::: Provided entries

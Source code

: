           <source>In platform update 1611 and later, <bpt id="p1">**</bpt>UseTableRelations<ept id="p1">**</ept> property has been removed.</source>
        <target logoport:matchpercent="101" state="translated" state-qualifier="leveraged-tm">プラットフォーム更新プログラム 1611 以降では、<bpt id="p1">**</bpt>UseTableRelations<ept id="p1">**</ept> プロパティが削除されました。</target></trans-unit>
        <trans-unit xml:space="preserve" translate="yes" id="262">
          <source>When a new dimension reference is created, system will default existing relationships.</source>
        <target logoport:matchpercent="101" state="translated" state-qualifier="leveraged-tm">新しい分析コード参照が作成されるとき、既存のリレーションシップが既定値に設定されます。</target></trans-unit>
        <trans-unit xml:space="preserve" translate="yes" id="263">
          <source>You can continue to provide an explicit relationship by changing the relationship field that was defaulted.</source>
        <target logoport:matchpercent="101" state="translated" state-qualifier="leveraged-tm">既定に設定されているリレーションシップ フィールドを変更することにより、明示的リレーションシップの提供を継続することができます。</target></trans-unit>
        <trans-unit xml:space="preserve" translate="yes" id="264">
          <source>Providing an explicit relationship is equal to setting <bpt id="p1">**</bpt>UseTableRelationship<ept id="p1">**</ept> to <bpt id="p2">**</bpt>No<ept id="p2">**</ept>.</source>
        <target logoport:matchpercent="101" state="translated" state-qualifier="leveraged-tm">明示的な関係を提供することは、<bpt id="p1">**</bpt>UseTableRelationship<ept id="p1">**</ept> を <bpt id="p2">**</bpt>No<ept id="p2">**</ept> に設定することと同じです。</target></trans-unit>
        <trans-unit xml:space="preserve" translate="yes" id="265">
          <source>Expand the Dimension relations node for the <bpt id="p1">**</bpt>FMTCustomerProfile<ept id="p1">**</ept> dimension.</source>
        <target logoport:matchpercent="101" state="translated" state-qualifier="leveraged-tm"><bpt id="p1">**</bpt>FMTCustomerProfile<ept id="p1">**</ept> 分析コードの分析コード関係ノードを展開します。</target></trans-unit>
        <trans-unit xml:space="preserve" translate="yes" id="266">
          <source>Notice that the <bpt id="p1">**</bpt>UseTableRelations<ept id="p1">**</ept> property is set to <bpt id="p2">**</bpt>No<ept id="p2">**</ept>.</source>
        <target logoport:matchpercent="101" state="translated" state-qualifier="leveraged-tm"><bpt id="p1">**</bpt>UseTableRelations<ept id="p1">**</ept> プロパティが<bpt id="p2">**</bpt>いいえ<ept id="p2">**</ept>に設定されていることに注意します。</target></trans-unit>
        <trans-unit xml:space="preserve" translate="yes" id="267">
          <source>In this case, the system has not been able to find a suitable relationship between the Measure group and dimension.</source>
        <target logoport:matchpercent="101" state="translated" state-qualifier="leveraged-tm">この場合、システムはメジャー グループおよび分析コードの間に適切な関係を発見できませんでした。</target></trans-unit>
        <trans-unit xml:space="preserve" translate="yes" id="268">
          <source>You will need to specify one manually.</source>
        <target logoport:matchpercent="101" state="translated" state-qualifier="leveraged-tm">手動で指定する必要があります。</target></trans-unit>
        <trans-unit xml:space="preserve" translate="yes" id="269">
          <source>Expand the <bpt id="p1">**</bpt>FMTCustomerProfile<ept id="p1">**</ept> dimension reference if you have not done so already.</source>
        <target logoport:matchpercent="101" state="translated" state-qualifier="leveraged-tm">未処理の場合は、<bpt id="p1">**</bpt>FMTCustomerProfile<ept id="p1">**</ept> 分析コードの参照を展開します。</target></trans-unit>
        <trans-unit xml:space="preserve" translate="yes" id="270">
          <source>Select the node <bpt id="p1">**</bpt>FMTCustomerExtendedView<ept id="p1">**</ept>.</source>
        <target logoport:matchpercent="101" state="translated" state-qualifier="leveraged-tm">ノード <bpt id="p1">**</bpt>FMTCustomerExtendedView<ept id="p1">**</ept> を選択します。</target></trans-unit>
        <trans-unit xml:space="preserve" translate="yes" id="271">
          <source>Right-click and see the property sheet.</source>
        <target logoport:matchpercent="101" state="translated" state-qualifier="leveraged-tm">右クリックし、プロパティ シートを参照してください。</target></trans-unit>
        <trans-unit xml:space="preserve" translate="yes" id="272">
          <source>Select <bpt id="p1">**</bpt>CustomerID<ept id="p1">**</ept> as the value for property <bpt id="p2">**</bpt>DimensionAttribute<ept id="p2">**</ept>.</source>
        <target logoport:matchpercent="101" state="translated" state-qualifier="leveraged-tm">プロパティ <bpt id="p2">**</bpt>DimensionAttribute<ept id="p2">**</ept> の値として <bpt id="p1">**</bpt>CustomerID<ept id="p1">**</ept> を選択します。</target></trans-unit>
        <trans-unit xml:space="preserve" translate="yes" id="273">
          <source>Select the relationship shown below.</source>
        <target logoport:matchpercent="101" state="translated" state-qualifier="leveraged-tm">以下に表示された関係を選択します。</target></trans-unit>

::::::

▶ [Task requirements]: Filter the lines above, keeping and copying those that contain "Select".

▶ [Response area]:
          <source>Select the node <bpt id="p1">**</bpt>FMTCustomerExtendedView<ept id="p1">**</ept>.</source>
          <source>Select <bpt id="p1">**</bpt>CustomerID<ept id="p1">**</ept> as the value for property <bpt id="p2">**</bpt>DimensionAttribute<ept id="p2">**</ept>.</source>
          <source>Select the relationship shown below.</source>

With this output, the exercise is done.